Figure 2 illustrates the diversity of European period fertility levels for six selected countries that can be considered representative of a specific European region: 

France, for the Continental countries including Belgium, the Netherlands and Luxembourg,

Germany, for the German-speaking countries including Austria and Switzerland,

Italy, for the Mediterranean countries,

Poland, for the Central and Eastern European countries, 

Sweden, for the Nordic countries and

the UK, for the English-speaking countries including Ireland.

In all six countries, birth intensities are highest for the low educated. Germany, Italy and Poland, all with TFR <1.5, show a strong negative educational gradient: medium and highly educated women have a much lower fertility level than low educated women. Conversely, France, the UK and Sweden have comparatively high fertility levels for medium and highly educated women, although France and the UK still show a negative educational gradient. In Sweden, there is no clear educational gradient, and the fertility differences between educational groups are not significant. 

Relatively high period fertility levels for medium and highly educated women combine with a higher proportion of highly educated women in Sweden, France and the UK (about 50% in our sample) than in Germany, Poland and Italy (less than 40%), which results in comparatively higher fertility (above 1.5 children per woman) in the former group of countries. 

Checking, documenting and disseminating data and results  

The cross-sectional database of the EU-SILC, on which our measures are built, includes datasets since 2004 for most countries. 
We are currently producing the full set of data by year (2004-22), age, parity, education and country, using R software, and checking our data with external data sources, such as population censuses and civil registers (more information is available in the appendix of our 2023 paper, e.g. fertility by age, parity, level of education, summary data for 2005 and 2015, as well as STATA and Excel documents presenting our method). In addition to research papers, we will document our data and methods on a website, and disseminate them on other web platforms, including the Human Fertility Database and the Human Fertility Collection. A growing number of datasets are becoming available, but their accuracy and relevance needs to be assessed. It is important to share methods and documentation to take advantage of these new possibilities. 

References

d’Albis H., Gobbi P., Greulich A. (2017). Having a Second Child and Access to Childcare: Evidence from European Countries. Journal of Demographic Economics 83(02): 177–210. 

De Santis G., Drefahl S., Vignoli D. (2014). A Period Total Fertility Rate with Covariates for Short-Panel Data. Population 69 (3): 419–432. 

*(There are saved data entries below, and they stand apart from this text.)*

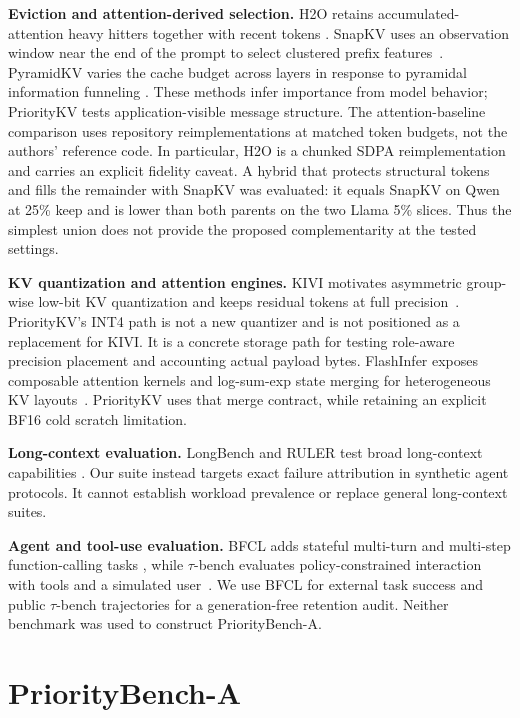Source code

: \textbf{Eviction and attention-derived selection.}
H2O retains accumulated-attention heavy hitters together with recent tokens
\cite{zhang2023h2o}.  SnapKV uses an observation window near the end of the
prompt to select clustered prefix features~\cite{li2024snapkv}.  PyramidKV varies
the cache budget across layers in response to pyramidal information funneling
\cite{cai2024pyramidkv}.  These methods infer importance from model behavior;
PriorityKV tests application-visible message structure.  The attention-baseline
comparison uses repository reimplementations at matched token budgets, not the
authors' reference code.  In particular, H2O is a chunked SDPA
reimplementation and carries an explicit fidelity caveat.  A hybrid that
protects structural tokens and fills the remainder with SnapKV was evaluated:
it equals SnapKV on Qwen at 25\% keep and is lower than both parents on the two
Llama 5\% slices.  Thus the simplest union does not provide the proposed
complementarity at the tested settings.

\textbf{KV quantization and attention engines.}
KIVI motivates asymmetric group-wise low-bit KV quantization and keeps residual
tokens at full precision~\cite{liu2024kivi}.  PriorityKV's INT4 path is not a new
quantizer and is not positioned as a replacement for KIVI.  It is a concrete
storage path for testing role-aware precision placement and accounting actual
payload bytes.  FlashInfer exposes composable attention kernels and
log-sum-exp state merging for heterogeneous KV layouts~\cite{ye2025flashinfer}.
PriorityKV uses that merge contract, while retaining an explicit BF16 cold
scratch limitation.

\textbf{Long-context evaluation.}
LongBench and RULER test broad long-context capabilities
\cite{bai2024longbench,hsieh2024ruler}.  Our suite instead targets exact failure
attribution in synthetic agent protocols.  It cannot establish workload
prevalence or replace general long-context suites.

\textbf{Agent and tool-use evaluation.}
BFCL adds stateful multi-turn and multi-step function-calling tasks
\cite{patil2025bfcl}, while $\tau$-bench evaluates policy-constrained interaction
with tools and a simulated user~\cite{yao2024taubench}.  We use BFCL for external
task success and public $\tau$-bench trajectories for a generation-free
retention audit.  Neither benchmark was used to construct PriorityBench-A.

\section{PriorityBench-A}
\label{sec:benchmark}

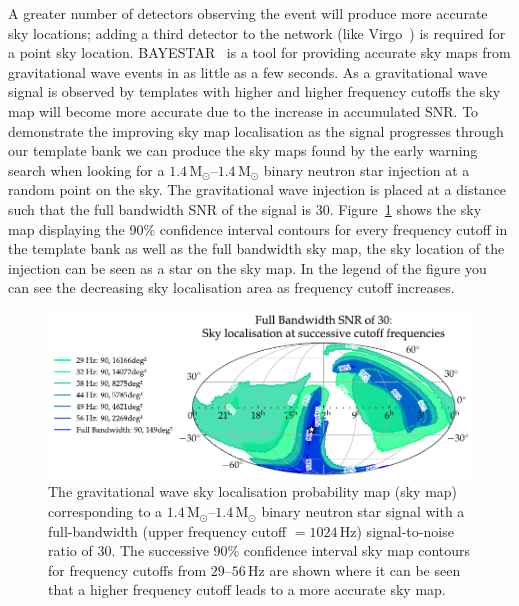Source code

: A greater number of detectors observing the event will produce more accurate sky locations; adding a third detector to the network (like Virgo~\cite{aVirgo:2015}) is required for a point sky location. BAYESTAR~\cite{BAYESTAR:2016} is a tool for providing accurate sky maps from gravitational wave events in as little as a few seconds. As a gravitational wave signal is observed by templates with higher and higher frequency cutoffs the sky map will become more accurate due to the increase in accumulated SNR. To demonstrate the improving sky map localisation as the signal progresses through our template bank we can produce the sky maps found by the early warning search when looking for a $1.4 \, \text{M$_\odot$}\text{--}1.4 \, \text{M$_\odot$}$ binary neutron star injection at a random point on the sky. The gravitational wave injection is placed at a distance such that the full bandwidth SNR of the signal is $30$. Figure~\ref{6:fig:ew_30SNR_multiple} shows the sky map displaying the 90\% confidence interval contours for every frequency cutoff in the template bank as well as the full bandwidth sky map, the sky location of the injection can be seen as a star on the sky map. In the legend of the figure you can see the decreasing sky localisation area as frequency cutoff increases.
%
\begin{figure}
    \centering
    \includegraphics[width=\textwidth]{images/6_earlywarning/localisation/30SNR_multiple.pdf}
    \caption{The gravitational wave sky localisation probability map (sky map) corresponding to a $1.4 \, \text{M$_\odot$}\text{--}1.4 \, \text{M$_\odot$}$ binary neutron star signal with a full-bandwidth (upper frequency cutoff $= 1024 \, \text{Hz}$) signal-to-noise ratio of $30$. The successive $90\%$ confidence interval sky map contours for frequency cutoffs from $29\text{--}56 \, \text{Hz}$ are shown where it can be seen that a higher frequency cutoff leads to a more accurate sky map.}
    \label{6:fig:ew_30SNR_multiple}
\end{figure}
%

Eurostat (2020). EU statistics on income and living conditions microdata.

Greulich A., Toulemon L. (2023). Measuring the educational gradient of period fertility in 28 European countries: A new approach based on parity-specific fertility estimates. Demographic Research 49(34): 905–968. 

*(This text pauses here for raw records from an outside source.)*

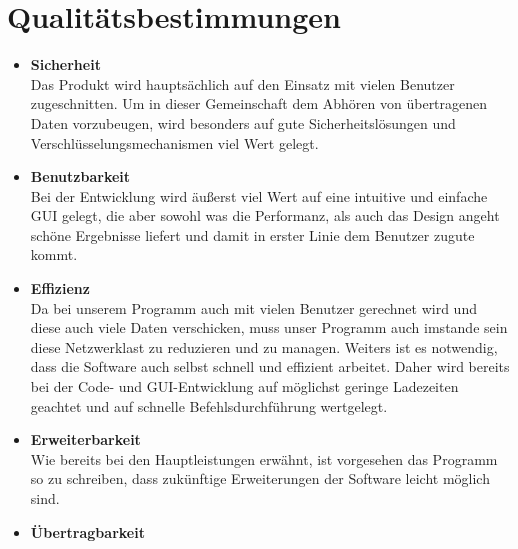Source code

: \documentclass[a4paper,12pt]{scrreprt}
\begin{document}
\chapter{Qualitätsbestimmungen}
\begin{itemize}
	\item {\LARGE\textbf{Sicherheit}}\\
	Das Produkt wird hauptsächlich auf den Einsatz mit vielen Benutzer zugeschnitten. Um in dieser Gemeinschaft dem Abhören von übertragenen Daten vorzubeugen, wird besonders auf gute Sicherheitslösungen und Verschlüsselungsmechanismen viel Wert gelegt.
	\item {\LARGE\textbf{Benutzbarkeit}}\\
	Bei der Entwicklung wird äußerst viel Wert auf eine intuitive und einfache GUI gelegt, die aber sowohl was die Performanz, als auch das Design angeht schöne Ergebnisse liefert und damit in erster Linie dem Benutzer zugute kommt.
	\item {\LARGE\textbf{Effizienz}}\\
	Da bei unserem Programm auch mit vielen Benutzer gerechnet wird und diese auch viele Daten verschicken, muss unser Programm auch imstande sein diese Netzwerklast zu reduzieren und zu managen. Weiters ist es notwendig, dass die Software auch selbst schnell und effizient arbeitet. Daher wird bereits bei der Code- und GUI-Entwicklung auf möglichst geringe Ladezeiten geachtet und auf schnelle Befehlsdurchführung wertgelegt.
	\item {\LARGE\textbf{Erweiterbarkeit}}\\
	Wie bereits bei den Hauptleistungen erwähnt, ist vorgesehen das Programm so zu schreiben, dass zukünftige Erweiterungen der Software leicht möglich sind.
	\item {\LARGE\textbf{Übertragbarkeit}}	\\
	\end{itemize}
\end{document}
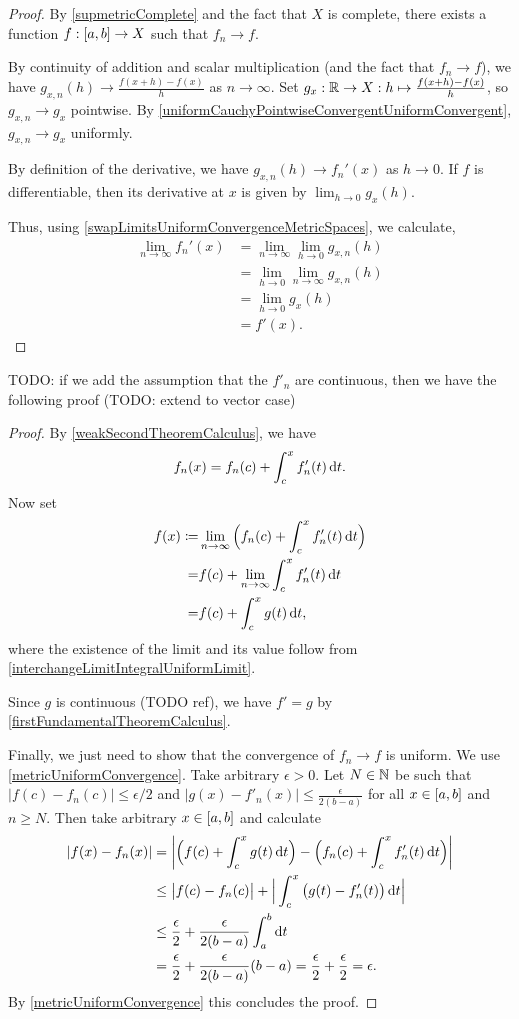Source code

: \begin{proof}
By \ref{supmetricComplete} and the fact that $X$ is complete, there exists a function $f: \interval{a,b}\to X$ such that $f_n \to f$.

By continuity of addition and scalar multiplication (and the fact that $f_n\to f$), we have $g_{x,n}(h) \to \frac{f(x+h) - f(x)}{h}$ as $n\to \infty$. Set $g_{x}: \mathbb{R}\to X: h\mapsto \frac{f(x+h) - f(x)}{h}$, so $g_{x,n} \to g_x$ pointwise. By \ref{uniformCauchyPointwiseConvergentUniformConvergent}, $g_{x,n} \to g_x$ uniformly.

By definition of the derivative, we have $g_{x,n}(h) \to f_n'(x)$ as $h\to 0$. If $f$ is differentiable, then its derivative at $x$ is given by $\lim_{h\to 0}g_x(h)$.

Thus, using \ref{swapLimitsUniformConvergenceMetricSpaces}, we calculate,
\begin{align*}
\lim_{n\to \infty} f_n'(x) &= \lim_{n\to \infty} \lim_{h\to 0}g_{x,n}(h) \\
&= \lim_{h\to 0} \lim_{n\to \infty} g_{x,n}(h) \\
&= \lim_{h\to 0} g_{x}(h) \\
&= f'(x).
\end{align*}
\end{proof}
TODO: if we add the assumption that the $f'_n$ are continuous, then we have the following proof (TODO: extend to vector case)
\begin{proof}
By \ref{weakSecondTheoremCalculus}, we have
\[ f_n(x) = f_n(c) + \int_c^x f'_n(t)\operatorname{d \!}{t}. \]
Now set
\begin{align*}
f(x) \coloneqq& \lim_{n\to \infty} \Big(f_n(c) + \int_c^x f'_n(t)\operatorname{d \!}{t}\Big) \\
=& f(c) + \lim_{n\to \infty}\int_c^x f'_n(t)\operatorname{d \!}{t} \\
=& f(c) + \int_c^x g(t)\operatorname{d \!}{t},
\end{align*}
where the existence of the limit and its value follow from \ref{interchangeLimitIntegralUniformLimit}.

Since $g$ is continuous (TODO ref), we have $f' = g$ by \ref{firstFundamentalTheoremCalculus}.

Finally, we just need to show that the convergence of $f_n\to f$ is uniform. We use \ref{metricUniformConvergence}. Take arbitrary $\epsilon >0$. Let $N\in \mathbb{N}$ be such that $|f(c) - f_n(c)| \leq \epsilon / 2$ and $|g(x) - f'_n(x)| \leq \frac{\epsilon}{2(b-a)}$ for all $x\in \interval{a,b}$ and $n\geq N$. Then take arbitrary $x\in \interval{a,b}$ and calculate
\begin{align*}
|f(x) - f_n(x)| &= \bigg|\Big(f(c)+\int_c^x g(t) \operatorname{d \!}{t}\Big) - \Big(f_n(c)+\int_c^x f_n'(t) \operatorname{d \!}{t}\Big)\bigg| \\
&\leq \big|f(c) - f_n(c)\big| + \Big|\int_c^x \big(g(t)- f_n'(t)\big)\operatorname{d \!}{t}\Big| \\
&\leq \frac{\epsilon}{2} + \frac{\epsilon}{2(b-a)}\int_a^b\operatorname{d \!}{t} \\
&= \frac{\epsilon}{2} + \frac{\epsilon}{2(b-a)}(b-a) = \frac{\epsilon}{2} + \frac{\epsilon}{2} = \epsilon.
\end{align*}
By \ref{metricUniformConvergence} this concludes the proof. 
\end{proof}

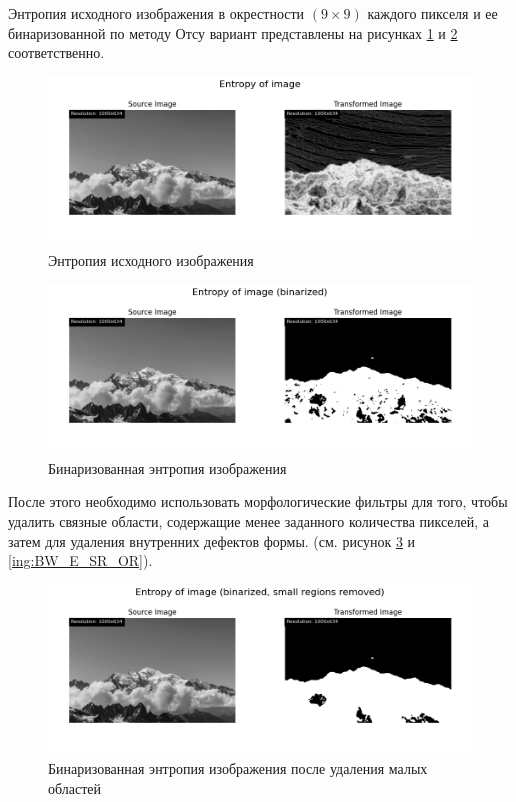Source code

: Энтропия исходного изображения в окрестности $(9 \times 9)$ каждого пикселя и ее бинаризованной по методу Отсу вариант представлены на рисунках \ref{img:texture_entropy} и \ref{img:texture_entropy_bin} соответственно.
\begin{figure}[ht!]
    \centering
    \includegraphics[width=\textwidth]{../results/Entropy of image.png}
    \caption{Энтропия исходного изображения}
    \label{img:texture_entropy}
\end{figure}

\begin{figure}[ht!]
    \centering
    \includegraphics[width=\textwidth]{../results/Entropy of image (binarized).png}
    \caption{Бинаризованная энтропия изображения}
    \label{img:texture_entropy_bin}
\end{figure}

\FloatBarrier
После этого необходимо использовать морфологические фильтры для того, чтобы удалить связные области, содержащие
менее заданного количества пикселей, а затем для удаления внутренних дефектов формы. (см. рисунок \ref{img:BW_E_SR} и \ref{ing:BW_E_SR_OR}).

\begin{figure}[ht!]
    \centering
    \includegraphics[width=\textwidth]{../results/Entropy of image (binarized, small regions removed).png}
    \caption{Бинаризованная энтропия изображения после удаления малых областей}
    \label{img:BW_E_SR}
\end{figure}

Klesment M., Puur A., Rahnu L., Sakkeus L. (2014). Varying association between education and second births in Europe: Comparative analysis based on the EU-SILC data. Demographic Research 31(1): 813–860.

Nisén J., Klüsener S., Dahlberg J, Dommermuth L, Jasilioniene A., Kreyenfeld M., Lappegård T., Li P., Martikainen P., Neels K., Riederer B., Riele S., Szabó L., Trimarchi A., Viciana F., Wilson B., Myrskylä M. (2021). Educational Differences in Cohort Fertility Across Sub-national Regions in Europe. European Journal of Population 37: 263–295. 

Sobotka, T. (2020). Fertility Across Time and Space. Data and Research Advances. Vienna Yearbook of Population Research 18: 1–24

Trimarchi A., Van Bavel J. (2019). Partners’ Educational Characteristics and Fertility: Disentangling the Effects of Earning Potential and Unemployment Risk on Second Births. European Journal of Population 36(3): 439–464.